Explosive and radio-selected Transients: Transient Astronomy with SKA and its Precursors

TL;DR

The paper discusses how the SKA will revolutionize transient astronomy by enabling the discovery and detailed study of various explosive and radio-selected transients across multiple wavelengths, with implications for understanding cosmic phenomena.

Contribution

It highlights the potential of SKA and its precursors to uncover new transient phenomena and resolve existing debates in supernova progenitors and gamma-ray burst populations.

Findings

SKA will detect fainter gamma-ray bursts and orphan afterglows.

Optical dust extinction effects on supernova rates will be mitigated.

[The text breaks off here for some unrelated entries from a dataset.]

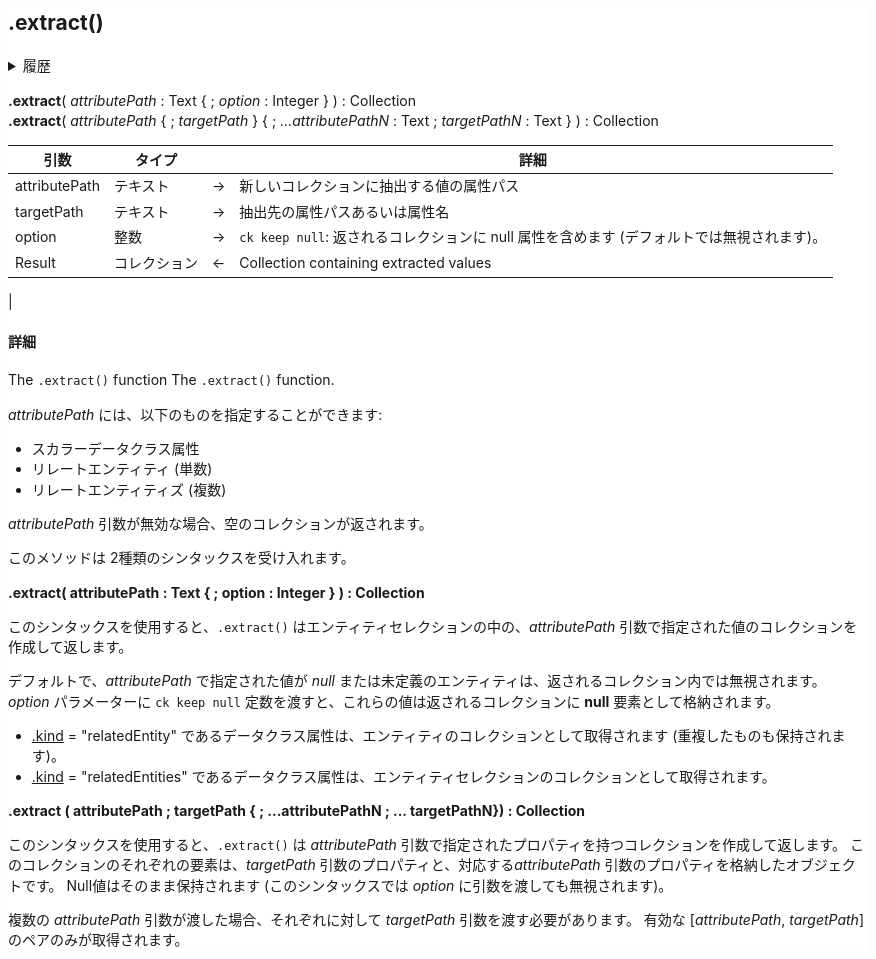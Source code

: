 


## .extract()

<details><summary>履歴</summary></details>


**.extract**( *attributePath* : Text { ; *option* : Integer } ) : Collection<br/>**.extract**( *attributePath* { ; *targetPath* } { ; *...attributePathN* : Text ; *targetPathN* : Text } ) : Collection


| 引数            | タイプ    |    | 詳細                                                                |
| ------------- | ------ |:--:| ----------------------------------------------------------------- |
| attributePath | テキスト   | -> | 新しいコレクションに抽出する値の属性パス                                              |
| targetPath    | テキスト   | -> | 抽出先の属性パスあるいは属性名                                                   |
| option        | 整数     | -> | `ck keep null`: 返されるコレクションに null 属性を含めます (デフォルトでは無視されます)。         |
| Result        | コレクション | <- | Collection containing extracted values|

|

#### 詳細

The `.extract()` function The `.extract()` function.

*attributePath* には、以下のものを指定することができます:

* スカラーデータクラス属性
* リレートエンティティ (単数)
* リレートエンティティズ (複数)

*attributePath* 引数が無効な場合、空のコレクションが返されます。

このメソッドは 2種類のシンタックスを受け入れます。

**.extract( attributePath : Text { ; option : Integer } ) : Collection**

このシンタックスを使用すると、`.extract()` はエンティティセレクションの中の、*attributePath* 引数で指定された値のコレクションを作成して返します。

デフォルトで、*attributePath* で指定された値が *null* または未定義のエンティティは、返されるコレクション内では無視されます。 *option* パラメーターに `ck keep null` 定数を渡すと、これらの値は返されるコレクションに **null** 要素として格納されます。

* [.kind](DataClassAttributeClass.md#kind) = "relatedEntity" であるデータクラス属性は、エンティティのコレクションとして取得されます (重複したものも保持されます)。
* [.kind](DataClassAttributeClass.md#kind) = "relatedEntities" であるデータクラス属性は、エンティティセレクションのコレクションとして取得されます。

**.extract ( attributePath ; targetPath { ; ...attributePathN ; ... targetPathN}) : Collection**

このシンタックスを使用すると、`.extract()` は *attributePath* 引数で指定されたプロパティを持つコレクションを作成して返します。 このコレクションのそれぞれの要素は、*targetPath* 引数のプロパティと、対応する*attributePath* 引数のプロパティを格納したオブジェクトです。 Null値はそのまま保持されます (このシンタックスでは *option* に引数を渡しても無視されます)。

複数の *attributePath* 引数が渡した場合、それぞれに対して *targetPath* 引数を渡す必要があります。 有効な \[*attributePath*, *targetPath*] のペアのみが取得されます。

Detection of gravitationally lensed supernovae and counterparts to gravitational waves is expected.

Abstract

With the high sensitivity and wide-field coverage of the Square Kilometre Array (SKA), large samples of explosive transients are expected to be discovered. Radio wavelengths, especially in commensal survey mode, are particularly well suited for uncovering the complex transient phenomena. This is because observations at radio wavelengths may suffer less obscuration than in other bands (e.g. optical/IR or X-rays) due to dust absorption. At the same time, multiwaveband information often provides critical source classification rapidly than possible with only radio band data. Therefore, multiwaveband observational efforts with wide fields of view will be the key to progress of transients astronomy from the middle 2020s offering unprecedented deep images and high spatial and spectral resolutions. Radio observations of gamma ray bursts (GRBs) with SKA will uncover not only much fainter bursts and verifying claims of sensitivity limited population versus intrinsically dim GRBs, they will also unravel the enigmatic population of orphan afterglows. The supernova rate problem caused by dust extinction in optical bands is expected to be lifted in the SKA era. In addition, the debate of single degenerate scenario versus double degenerate scenario will be put to rest for the progenitors of thermonuclear supernovae, since highly sensitive measurements will lead to very accurate mass loss estimation in these supernovae. One also expects to detect gravitationally lensed supernovae in far away Universe in the SKA bands. Radio counterparts of the gravitational waves are likely to become a reality once SKA comes online. In addition, SKA is likely to discover various new kinds of transients.